Give LLVM the for original, optimizable loop in pow and wrapped_pow functions in the case when the exponent is statically known.
author: Mikhail Zabaluev <mikhail.zabaluev@gmail.com> 2024-08-13 08:21:16 +0300
committer: Mikhail Zabaluev <mikhail.zabaluev@gmail.com> 2024-08-13 08:32:36 +0300
commit: ac88b330b875e8058589b1804ac5d95fcd40905d (patch)
tree: c63b65f1fd56800fb73d9ae78ee813daa6c4b198
parent: 2f235343529c39bdab47704ec9620d6784eeeb6d (diff)
download: rust-ac88b330b875e8058589b1804ac5d95fcd40905d.tar.gz
rust-ac88b330b875e8058589b1804ac5d95fcd40905d.zip
2 files changed, 110 insertions, 160 deletions
diff --git a/library/core/src/num/int_macros.rs b/library/core/src/num/int_macros.rs
index be0e6a2a03b..d8ef36f21ac 100644
--- a/library/core/src/num/int_macros.rs
+++ b/library/core/src/num/int_macros.rs
@@ -2174,54 +2174,41 @@ macro_rules! int_impl {
         #[inline]
         #[rustc_allow_const_fn_unstable(is_val_statically_known)]
         pub const fn wrapping_pow(self, mut exp: u32) -> Self {
+            if exp == 0 {
+                return 1;
+            }
             let mut base = self;
+            let mut acc: Self = 1;
 
             if intrinsics::is_val_statically_known(exp) {
-                // Unroll multiplications for small exponent values.
-                // This gives the optimizer a way to efficiently inline call sites
-                // for the most common use cases with constant exponents.
-                // Currently, LLVM is unable to unroll the loop below.

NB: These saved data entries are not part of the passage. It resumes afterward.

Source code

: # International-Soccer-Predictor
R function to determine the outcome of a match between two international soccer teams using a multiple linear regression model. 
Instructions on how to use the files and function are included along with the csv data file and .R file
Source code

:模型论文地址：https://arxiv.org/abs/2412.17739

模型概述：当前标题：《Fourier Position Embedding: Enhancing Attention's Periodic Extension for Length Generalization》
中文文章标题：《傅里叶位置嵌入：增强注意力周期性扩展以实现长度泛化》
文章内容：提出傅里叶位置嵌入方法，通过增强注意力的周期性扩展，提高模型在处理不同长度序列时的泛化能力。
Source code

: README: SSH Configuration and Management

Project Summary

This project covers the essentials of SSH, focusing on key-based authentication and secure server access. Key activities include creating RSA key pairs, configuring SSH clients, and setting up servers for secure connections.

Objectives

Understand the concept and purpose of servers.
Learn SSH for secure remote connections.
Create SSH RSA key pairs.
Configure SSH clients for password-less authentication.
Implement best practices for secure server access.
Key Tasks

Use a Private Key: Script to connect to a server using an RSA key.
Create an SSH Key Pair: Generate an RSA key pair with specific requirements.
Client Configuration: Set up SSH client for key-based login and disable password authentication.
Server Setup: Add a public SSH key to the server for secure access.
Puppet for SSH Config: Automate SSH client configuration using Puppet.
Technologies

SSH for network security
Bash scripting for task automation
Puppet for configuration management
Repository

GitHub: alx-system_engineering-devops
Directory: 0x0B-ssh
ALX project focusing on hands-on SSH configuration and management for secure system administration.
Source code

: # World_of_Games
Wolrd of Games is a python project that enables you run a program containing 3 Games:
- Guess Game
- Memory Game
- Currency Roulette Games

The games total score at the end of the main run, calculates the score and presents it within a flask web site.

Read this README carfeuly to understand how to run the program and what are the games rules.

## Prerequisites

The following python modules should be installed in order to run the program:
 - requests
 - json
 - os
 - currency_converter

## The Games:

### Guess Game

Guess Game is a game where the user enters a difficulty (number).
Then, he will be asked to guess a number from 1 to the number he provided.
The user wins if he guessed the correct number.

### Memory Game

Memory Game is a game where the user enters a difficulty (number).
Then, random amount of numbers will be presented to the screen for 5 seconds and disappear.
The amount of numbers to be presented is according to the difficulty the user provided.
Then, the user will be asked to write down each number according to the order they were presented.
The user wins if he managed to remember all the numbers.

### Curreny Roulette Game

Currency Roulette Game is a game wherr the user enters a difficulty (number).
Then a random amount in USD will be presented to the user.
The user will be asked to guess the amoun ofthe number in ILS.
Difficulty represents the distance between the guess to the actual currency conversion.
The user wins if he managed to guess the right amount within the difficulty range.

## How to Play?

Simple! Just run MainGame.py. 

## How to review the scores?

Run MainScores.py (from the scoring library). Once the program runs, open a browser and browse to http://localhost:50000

-                match exp {
-                    0 => return 1,
-                    1 => return base,
-                    2 => return base.wrapping_mul(base),
-                    3 => {
-                        let squared = base.wrapping_mul(base);
-                        return squared.wrapping_mul(base);
-                    }
-                    4 => {
-                        let squared = base.wrapping_mul(base);
-                        return squared.wrapping_mul(squared);
+                while exp > 1 {
+                    if (exp & 1) == 1 {
+                        acc = acc.wrapping_mul(base);
                     }
-                    5 => {
-                        let squared = base.wrapping_mul(base);
-                        return squared.wrapping_mul(squared).wrapping_mul(base);
-                    }
-                    6 => {
-                        let cubed = base.wrapping_mul(base).wrapping_mul(base);
-                        return cubed.wrapping_mul(cubed);
-                    }
-                    _ => {}
+                    exp /= 2;
+                    base = base.wrapping_mul(base);
                 }
-            } else {
-                if exp == 0 {
-                    return 1;
-                }
-            }
-            debug_assert!(exp != 0);
 
-            let mut acc: Self = 1;
-
-            loop {
-                if (exp & 1) == 1 {
-                    acc = acc.wrapping_mul(base);
-                    // since exp!=0, finally the exp must be 1.
-                    if exp == 1 {
-                        return acc;
+                // since exp!=0, finally the exp must be 1.
+                // Deal with the final bit of the exponent separately, since
+                // squaring the base afterwards is not necessary.
+                acc.wrapping_mul(base)
+            } else {
+                // This is faster than the above when the exponent is not known
+                // at compile time. We can't use the same code for the constant
+                // exponent case because LLVM is currently unable to unroll
+                // this loop.
+                loop {
+                    if (exp & 1) == 1 {
+                        acc = acc.wrapping_mul(base);
+                        // since exp!=0, finally the exp must be 1.
+                        if exp == 1 {
+                            return acc;
+                        }
                     }
+                    exp /= 2;
+                    base = base.wrapping_mul(base);
                 }
-                exp /= 2;
-                base = base.wrapping_mul(base);
             }
         }
 
@@ -2753,54 +2740,42 @@ macro_rules! int_impl {
         #[rustc_inherit_overflow_checks]
         #[rustc_allow_const_fn_unstable(is_val_statically_known)]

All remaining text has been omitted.